Silent tied his legs to the wooden blanks. The woman hugged Silent’s neck tightly. Silent walked slowly toward the water and grabbed the cable. They moved.

“Doctor, please don’t shout now,” I whispered.

“Do you believe in him?” she asked.

I nodded. “He can do it, but it makes him nervous if people yell or make noise.”

The doctor sighed.

Silent worked his way across the Ider River almost ten times slower than his usual pace. I could see he was breathing very hard. For long moments he and the moaning pregnant woman seemed stuck in the middle of the swirling water, but finally they began to move forward. As they came closer, I could see the woman was biting her lips. She looked frightened. Silent’s arms moved hand over hand along the wet, rusty cable. His legs shook as he struggled to push forward and keep the wood blanks from catching water and pulling his hands from the cable. Slowly, carefully, he inched forward against the cross-cutting current.

The doctor closed her eyes, pressed her palms together and whispered a Tibetan chant. Then she suddenly jumped up. “I have to bring the dormitory horse cart,” she mumbled and ran toward the school.

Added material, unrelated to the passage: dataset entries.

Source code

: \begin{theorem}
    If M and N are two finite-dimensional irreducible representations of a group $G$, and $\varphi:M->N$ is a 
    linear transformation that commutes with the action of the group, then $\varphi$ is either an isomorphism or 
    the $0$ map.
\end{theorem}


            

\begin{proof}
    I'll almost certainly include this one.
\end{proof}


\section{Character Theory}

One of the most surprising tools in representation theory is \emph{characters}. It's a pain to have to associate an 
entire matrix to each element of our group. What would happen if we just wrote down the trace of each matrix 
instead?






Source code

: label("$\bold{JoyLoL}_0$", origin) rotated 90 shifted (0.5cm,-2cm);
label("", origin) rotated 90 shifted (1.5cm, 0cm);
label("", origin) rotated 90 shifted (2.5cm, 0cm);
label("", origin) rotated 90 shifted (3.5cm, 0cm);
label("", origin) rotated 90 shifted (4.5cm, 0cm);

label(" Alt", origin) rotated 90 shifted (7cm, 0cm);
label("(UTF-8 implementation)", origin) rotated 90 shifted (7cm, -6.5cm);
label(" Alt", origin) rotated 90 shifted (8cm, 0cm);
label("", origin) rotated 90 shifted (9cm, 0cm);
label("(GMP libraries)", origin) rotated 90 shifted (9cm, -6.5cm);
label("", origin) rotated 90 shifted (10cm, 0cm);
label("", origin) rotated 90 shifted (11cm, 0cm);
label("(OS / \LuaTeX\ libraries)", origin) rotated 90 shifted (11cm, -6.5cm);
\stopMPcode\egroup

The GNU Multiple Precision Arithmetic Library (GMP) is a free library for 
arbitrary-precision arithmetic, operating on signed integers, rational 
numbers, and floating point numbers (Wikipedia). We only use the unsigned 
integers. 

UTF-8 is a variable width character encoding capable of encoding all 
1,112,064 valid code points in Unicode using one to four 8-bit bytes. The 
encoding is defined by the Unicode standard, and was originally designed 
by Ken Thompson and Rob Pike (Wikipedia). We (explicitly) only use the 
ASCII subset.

With the doctor gone, there were only the three of us, Silent carrying the big pregnant woman and me. He was making progress, but the water beneath them was still deep and fast-flowing. Silent looked exhausted. He seemed ready to collapse but he kept coming. He needed to make only five more arm pulls and he would reach shallower water he might stand and wade to shore.

Suddenly the motorcycle roared down to the opposite shore. It was Dolgor’s husband. He quickly stopped and shouted, “Dolgor!”

The woman looked back. Silent’s arms shook.

“Aaa! Help us!” Dolgor shouted.

My heart was beating rapidly, but there was nothing I could do to help Silent. If I tried to wade out to them I would have been carried away. I wanted to yell to the husband and wife not to make noise, but that would unnerve Silent even more.

Silent summoned his remaining strength for a last big effort. His arm-over-arm movements sped up. He soon reached a shallow section. He kicked off the blanks and walked to the shore with Dolgor on his back.

Dolgor and Silent were all wet and Silent was shaking terribly as they reached the shore.

Dolgor’s husband didn’t say a word. He just sat down and cried.

The doctor returned with the horse-cart that our dorm uses for collecting firewood and water. Silent and the doctor lifted Dolgor onto that cart.

“Would you like to sit on the edge of the cart?” the doctor asked me. “Yes.” I said and handed Silent his coat. “You’re a hero,” I whispered.

Silent’s eyes teared-up and his lips quivered. His whole body shook. He didn’t speak but I could see a world of expression from his eyes as we pulled away from him.

While the horse jogged toward the hospital, I looked back at the Ider. The men on both sides of the river were crying.

Later that day, Dolgor gave birth to a boy. Our dormitory kids ran to the river and shouted the news to her husband. He came across in a truck a week later.

As to Silent, he never spoke to me again. He carried people across the river all spring making 500 tugriks for each crossing -- less than 40 cents. With it he would buy a loaf of bread which he would take home to his invalid wife..

The evening Dolgor gave birth, everybody talked about Silent. I learned that he couldn’t afford a wheelchair to help his wife move around and that they dreamed of sending their daughter to university in Ulaanbaatar.

A few months later I entered the middle school in Galt soum. The first day I was asked where I was from. I said, and always say, that I come from a place where people have big hearts.